## SOURCE RECORDS
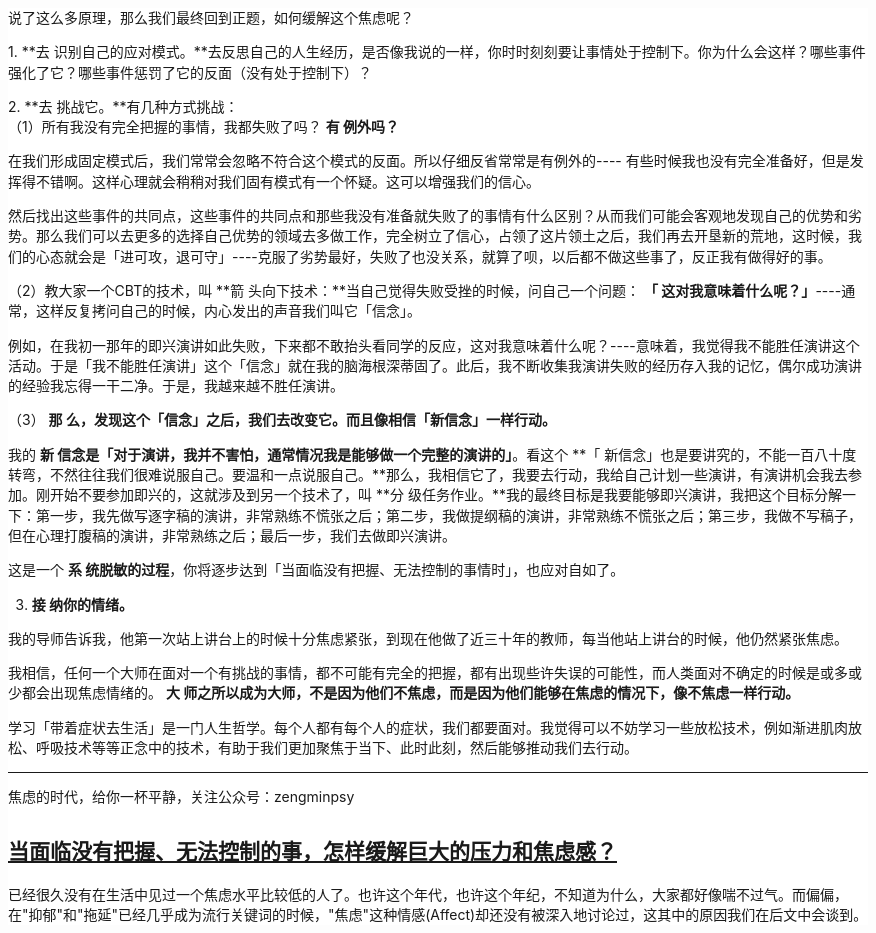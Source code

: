   

说了这么多原理，那么我们最终回到正题，如何缓解这个焦虑呢？

1\. **去
识别自己的应对模式。**去反思自己的人生经历，是否像我说的一样，你时时刻刻要让事情处于控制下。你为什么会这样？哪些事件强化了它？哪些事件惩罚了它的反面（没有处于控制下）？

  

2\. **去 挑战它。**有几种方式挑战：  
（1）所有我没有完全把握的事情，我都失败了吗？ **有 例外吗？**

  

在我们形成固定模式后，我们常常会忽略不符合这个模式的反面。所以仔细反省常常是有例外的----
有些时候我也没有完全准备好，但是发挥得不错啊。这样心理就会稍稍对我们固有模式有一个怀疑。这可以增强我们的信心。

然后找出这些事件的共同点，这些事件的共同点和那些我没有准备就失败了的事情有什么区别？从而我们可能会客观地发现自己的优势和劣势。那么我们可以去更多的选择自己优势的领域去多做工作，完全树立了信心，占领了这片领土之后，我们再去开垦新的荒地，这时候，我们的心态就会是「进可攻，退可守」----克服了劣势最好，失败了也没关系，就算了呗，以后都不做这些事了，反正我有做得好的事。

（2）教大家一个CBT的技术，叫 **箭 头向下技术：**当自己觉得失败受挫的时候，问自己一个问题： **「
这对我意味着什么呢？」**----通常，这样反复拷问自己的时候，内心发出的声音我们叫它「信念」。

例如，在我初一那年的即兴演讲如此失败，下来都不敢抬头看同学的反应，这对我意味着什么呢？----意味着，我觉得我不能胜任演讲这个活动。于是「我不能胜任演讲」这个「信念」就在我的脑海根深蒂固了。此后，我不断收集我演讲失败的经历存入我的记忆，偶尔成功演讲的经验我忘得一干二净。于是，我越来越不胜任演讲。

（3） **那 么，发现这个「信念」之后，我们去改变它。而且像相信「新信念」一样行动。**

  

我的 **新 信念是「对于演讲，我并不害怕，通常情况我是能够做一个完整的演讲的」**。看这个 **「
新信念」也是要讲究的，不能一百八十度转弯，不然往往我们很难说服自己。要温和一点说服自己。**那么，我相信它了，我要去行动，我给自己计划一些演讲，有演讲机会我去参加。刚开始不要参加即兴的，这就涉及到另一个技术了，叫
**分
级任务作业。**我的最终目标是我要能够即兴演讲，我把这个目标分解一下：第一步，我先做写逐字稿的演讲，非常熟练不慌张之后；第二步，我做提纲稿的演讲，非常熟练不慌张之后；第三步，我做不写稿子，但在心理打腹稿的演讲，非常熟练之后；最后一步，我们去做即兴演讲。

这是一个 **系 统脱敏的过程**，你将逐步达到「当面临没有把握、无法控制的事情时」，也应对自如了。

  

3. **接 纳你的情绪。**

  

我的导师告诉我，他第一次站上讲台上的时候十分焦虑紧张，到现在他做了近三十年的教师，每当他站上讲台的时候，他仍然紧张焦虑。

我相信，任何一个大师在面对一个有挑战的事情，都不可能有完全的把握，都有出现些许失误的可能性，而人类面对不确定的时候是或多或少都会出现焦虑情绪的。 **大
师之所以成为大师，不是因为他们不焦虑，而是因为他们能够在焦虑的情况下，像不焦虑一样行动。**

  

学习「带着症状去生活」是一门人生哲学。每个人都有每个人的症状，我们都要面对。我觉得可以不妨学习一些放松技术，例如渐进肌肉放松、呼吸技术等等正念中的技术，有助于我们更加聚焦于当下、此时此刻，然后能够推动我们去行动。

  

  

* * *

焦虑的时代，给你一杯平静，关注公众号：zengminpsy


## [当面临没有把握、无法控制的事，怎样缓解巨大的压力和焦虑感？](https://www.zhihu.com/question/26159261/answer/73568674)
已经很久没有在生活中见过一个焦虑水平比较低的人了。也许这个年代，也许这个年纪，不知道为什么，大家都好像喘不过气。而偏偏，在"抑郁"和"拖延"已经几乎成为流行关键词的时候，"焦虑"这种情感(Affect)却还没有被深入地讨论过，这其中的原因我们在后文中会谈到。
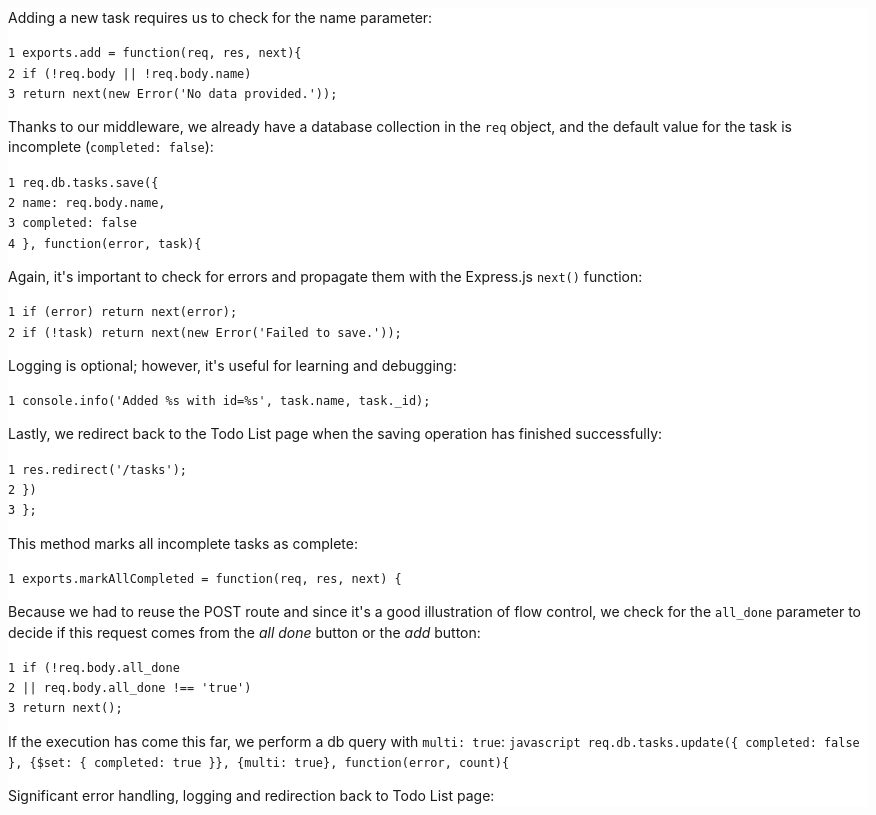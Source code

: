Adding a new task requires us to check for the name parameter:

```
1 exports.add = function(req, res, next){
2 if (!req.body || !req.body.name)
3 return next(new Error('No data provided.'));
```

Thanks to our middleware, we already have a database collection in the `req` object, and the default value for the task is incomplete (`completed: false`):

```
1 req.db.tasks.save({
2 name: req.body.name,
3 completed: false
4 }, function(error, task){
```

Again, it's important to check for errors and propagate them with the Express.js `next()` function:

```
1 if (error) return next(error);
2 if (!task) return next(new Error('Failed to save.'));
```

Logging is optional; however, it's useful for learning and debugging:

```
1 console.info('Added %s with id=%s', task.name, task._id);
```

Lastly, we redirect back to the Todo List page when the saving operation has finished successfully:

```
1 res.redirect('/tasks');
2 })
3 };
```

This method marks all incomplete tasks as complete:

```
1 exports.markAllCompleted = function(req, res, next) {
```

Because we had to reuse the POST route and since it's a good illustration of flow control, we check for the `all_done` parameter to decide if this request comes from the _all done_ button or the _add_ button:

```
1 if (!req.body.all_done
2 || req.body.all_done !== 'true')
3 return next();
```

If the execution has come this far, we perform a db query with `multi: true`: `javascript req.db.tasks.update({ completed: false }, {$set: { completed: true }}, {multi: true}, function(error, count){`

Significant error handling, logging and redirection back to Todo List page:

## PROBLEM TO SOLVE
Every line of the data above that includes "save" should be listed.

## TASK RESULT
1 req.db.tasks.save({
2 if (!task) return next(new Error('Failed to save.'));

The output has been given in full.